この辺をさっと出せるようにする必要があります。
関連ページの記載のところを赤ペンで囲っておくとわかりやすいですね。
ここに道の基準が出ています。
両端が他の道路に接したものであること。
但し書きが重要です。
イ 延長が35m以下の場合
ロ 終端が公園や広場になっていて自動車のUターンに支障がない場合
ハ 延長が35mを超える場合で、大臣が定める基準に適合する自動車の転回広場がある場合
ニ 幅が6m以上の場合
ホ イ〜二に準ずる場合で、特定行政庁が避難及び通行の安全上支障がないと認めた場合
道路の構造について
平成24年(2012年)の一級建築士試験の法規で、道路の構造について出題されました。
建築基準法令144条の4二号〜五号です。
二号 | 道が同一平面で交叉・接続・屈曲する箇所は陶片が2mの二等辺三角形の「隅切り」を設ける |
三号 | 砂利・ぬかるみ等を通らないこと |
四号 | 縦断勾配12%以下、かつ階段上でないこと(試験では15%という記述になっていて正解肢でした!)。 |
五号 | 排水に必要な側溝、街渠(がいきょ)等の施設を設けること |
敷地等と道路との関係
建築基準法第43条に接道義務のことが書いてあります。
建築物の敷地は原則として2m以上接していなければならない
だたし、
- 自動車専用道路は道路として使用不可。
- 特定高架道路等も同様。
- 敷地の周囲に公園・緑地・広場等の空間がある場合は建築可。
- 幅4m以上の農道に2m以上接している場合建築可。
- 避難及び通行の安全の目的を十分に達する事ができる通路に接する場合建築可。
建築基準法の容積率・建ぺい率とは
容積率とは延べ面積の敷地面積に対する割合です。
(容積率=延べ面積/敷地面積≦容積率の限度)
建ぺい率とは建築面積の敷地面積に対する割合です。
(建ぺい率=建築面積/敷地面積≦建ぺい率の限度)
どちらも限度以下である必要があります。
前面道路と容積率・建ぺい率の関係
容積率は、「指定容積率」と「道路幅による容積率」があり、
前面道路の道路幅が12m未満である場合は「指定容積率」と「道路幅による容積率」の小さい方がその敷地の容積率になります。
道路幅による容積率
敷地の前面道路の幅員が12m未満の場合、用途地域に応じて道路幅に4/10または6/10を乗じたものが容積率になります。

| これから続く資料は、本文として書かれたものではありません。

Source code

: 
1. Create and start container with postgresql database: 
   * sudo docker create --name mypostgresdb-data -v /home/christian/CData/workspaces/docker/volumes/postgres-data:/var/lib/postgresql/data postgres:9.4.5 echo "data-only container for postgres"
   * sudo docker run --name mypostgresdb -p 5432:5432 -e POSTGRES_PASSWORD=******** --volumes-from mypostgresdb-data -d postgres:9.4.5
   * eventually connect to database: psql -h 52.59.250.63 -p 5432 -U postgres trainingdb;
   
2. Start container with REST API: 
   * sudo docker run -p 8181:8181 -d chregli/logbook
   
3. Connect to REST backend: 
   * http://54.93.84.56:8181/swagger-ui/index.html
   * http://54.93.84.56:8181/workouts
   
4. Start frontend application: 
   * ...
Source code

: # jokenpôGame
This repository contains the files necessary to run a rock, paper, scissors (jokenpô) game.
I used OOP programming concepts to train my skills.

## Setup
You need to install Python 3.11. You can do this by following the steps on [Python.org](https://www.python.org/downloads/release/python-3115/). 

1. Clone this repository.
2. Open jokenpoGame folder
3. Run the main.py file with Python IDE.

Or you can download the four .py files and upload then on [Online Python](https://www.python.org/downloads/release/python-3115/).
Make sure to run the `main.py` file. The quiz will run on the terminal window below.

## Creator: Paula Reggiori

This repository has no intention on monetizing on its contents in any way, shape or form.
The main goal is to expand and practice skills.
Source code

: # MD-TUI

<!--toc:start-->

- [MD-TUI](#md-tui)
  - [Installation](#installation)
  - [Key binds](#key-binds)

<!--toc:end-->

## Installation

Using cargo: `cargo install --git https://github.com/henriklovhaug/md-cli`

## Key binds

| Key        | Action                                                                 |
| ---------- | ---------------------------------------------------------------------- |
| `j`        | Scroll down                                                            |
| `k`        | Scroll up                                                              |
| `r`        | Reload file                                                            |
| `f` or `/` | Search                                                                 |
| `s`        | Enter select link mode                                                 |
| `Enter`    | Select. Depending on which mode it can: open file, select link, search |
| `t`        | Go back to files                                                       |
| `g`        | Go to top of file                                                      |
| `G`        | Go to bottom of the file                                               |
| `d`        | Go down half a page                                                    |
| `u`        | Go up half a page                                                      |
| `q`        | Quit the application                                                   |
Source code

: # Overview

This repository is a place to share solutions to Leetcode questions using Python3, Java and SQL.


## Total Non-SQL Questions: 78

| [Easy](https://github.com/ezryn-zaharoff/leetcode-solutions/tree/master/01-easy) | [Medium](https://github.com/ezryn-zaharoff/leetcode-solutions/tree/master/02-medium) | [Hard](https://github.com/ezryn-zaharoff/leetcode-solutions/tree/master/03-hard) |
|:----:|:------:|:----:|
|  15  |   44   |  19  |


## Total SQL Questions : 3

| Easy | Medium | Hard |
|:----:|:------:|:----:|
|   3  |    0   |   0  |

このあたりは一級建築士の試験に出るほか、住宅等の建築実務の際に毎回確認するところですよね。
土地の売買の際にも、重要事項説明書に必須の項目です。
第一種・第二種低層住居専用地域
前面道路幅員×4/10
第一種・第二種中高層住居専用地域、第一種・第二種住居地域、準住居地域
前面道路幅員×4/10(指定区域内=6/10)
その他の地域(商業系・工業系・指定のない地域等)
前面道路幅員×6/10(指定区域は4/10又は8/10)
以上、今回は築基準法の道路幅員や前面道路、容積率・建ぺい率についてでした。
- 建築基準法の道路幅員・接道条件
- 前面道路と容積率・建ぺい率の関係
一級建築士の試験ではより細かな内容が出題されます。
法令集を引くことに慣れることが法規で合格点を取るもっとも確実な方法です。
その前にある程度基本を覚えておくと非常に楽になりますから、このブログで紹介している項目を確実に抑えておいてください。
こうしたインプット作業をしたら、かならず問題集をやってアウトプットしてくださいね。
そうすることで知識が定着しますので。